My Agentic Engineering Workflow
AI agents can write code. The hard part is making sure they write the right code, in the right order, with enough context to not guess.
This is the workflow I've landed on. It's not finished — it probably never will be — but it ships software. Here's how it works.
The Loop
Scoping
Everything starts with a conversation, not a ticket. I drop core feature ideas, tools, and constraints into the chat interface and have an in-depth system design discussion. The output isn't a summary — it's a set of nested markdown files: scope specifications for each project milestone.
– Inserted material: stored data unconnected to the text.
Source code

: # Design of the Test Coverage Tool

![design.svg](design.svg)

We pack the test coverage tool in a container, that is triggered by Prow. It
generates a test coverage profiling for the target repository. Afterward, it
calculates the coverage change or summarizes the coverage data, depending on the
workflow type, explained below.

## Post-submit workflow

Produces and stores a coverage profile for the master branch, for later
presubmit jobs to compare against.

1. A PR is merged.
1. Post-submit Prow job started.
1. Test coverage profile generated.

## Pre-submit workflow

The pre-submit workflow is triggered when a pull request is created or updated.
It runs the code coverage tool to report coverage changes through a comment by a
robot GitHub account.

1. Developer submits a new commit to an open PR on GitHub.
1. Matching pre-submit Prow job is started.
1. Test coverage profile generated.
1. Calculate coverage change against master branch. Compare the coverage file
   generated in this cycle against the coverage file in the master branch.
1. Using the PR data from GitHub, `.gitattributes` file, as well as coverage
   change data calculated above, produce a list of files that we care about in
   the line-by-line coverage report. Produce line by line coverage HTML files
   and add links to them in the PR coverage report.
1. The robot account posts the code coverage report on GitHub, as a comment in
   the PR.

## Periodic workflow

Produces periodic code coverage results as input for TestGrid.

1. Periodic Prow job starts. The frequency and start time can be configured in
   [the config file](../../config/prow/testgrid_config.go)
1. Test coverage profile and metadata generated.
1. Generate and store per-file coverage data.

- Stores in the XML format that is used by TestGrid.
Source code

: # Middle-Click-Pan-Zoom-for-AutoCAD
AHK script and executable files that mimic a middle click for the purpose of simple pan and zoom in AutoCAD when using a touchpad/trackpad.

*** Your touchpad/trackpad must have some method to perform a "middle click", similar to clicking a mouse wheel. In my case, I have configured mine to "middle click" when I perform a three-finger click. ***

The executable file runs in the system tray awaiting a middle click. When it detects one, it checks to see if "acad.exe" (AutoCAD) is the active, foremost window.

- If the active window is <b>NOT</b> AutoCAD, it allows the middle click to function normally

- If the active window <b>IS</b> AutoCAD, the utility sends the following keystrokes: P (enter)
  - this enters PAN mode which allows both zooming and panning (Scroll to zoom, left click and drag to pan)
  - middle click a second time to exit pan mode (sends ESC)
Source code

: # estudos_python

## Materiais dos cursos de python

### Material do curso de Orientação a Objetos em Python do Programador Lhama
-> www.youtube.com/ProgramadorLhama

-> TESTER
Those specs go into a repo alongside all previous scopes and any other project context that matters. Over time, this becomes the central knowledge repository for the project. New contributors and new agents both start here.
Designing Issues
Before any code gets written, each milestone gets broken down into atomic GitHub issues. The target size is deliberate: a max of 500–700 line diff per PR. Small enough to review thoroughly. Large enough to be meaningful.
Each issue contains everything an agent needs to execute it — no loose threads. That means:
- Full context and background
- Links to specific lines in the scope specification
- A
blocked-byrelationship to every issue it depends on
That last point matters. The dependencies form a topological graph of feature work. Agents can look at what's unblocked and pick up the next issue without coordination overhead.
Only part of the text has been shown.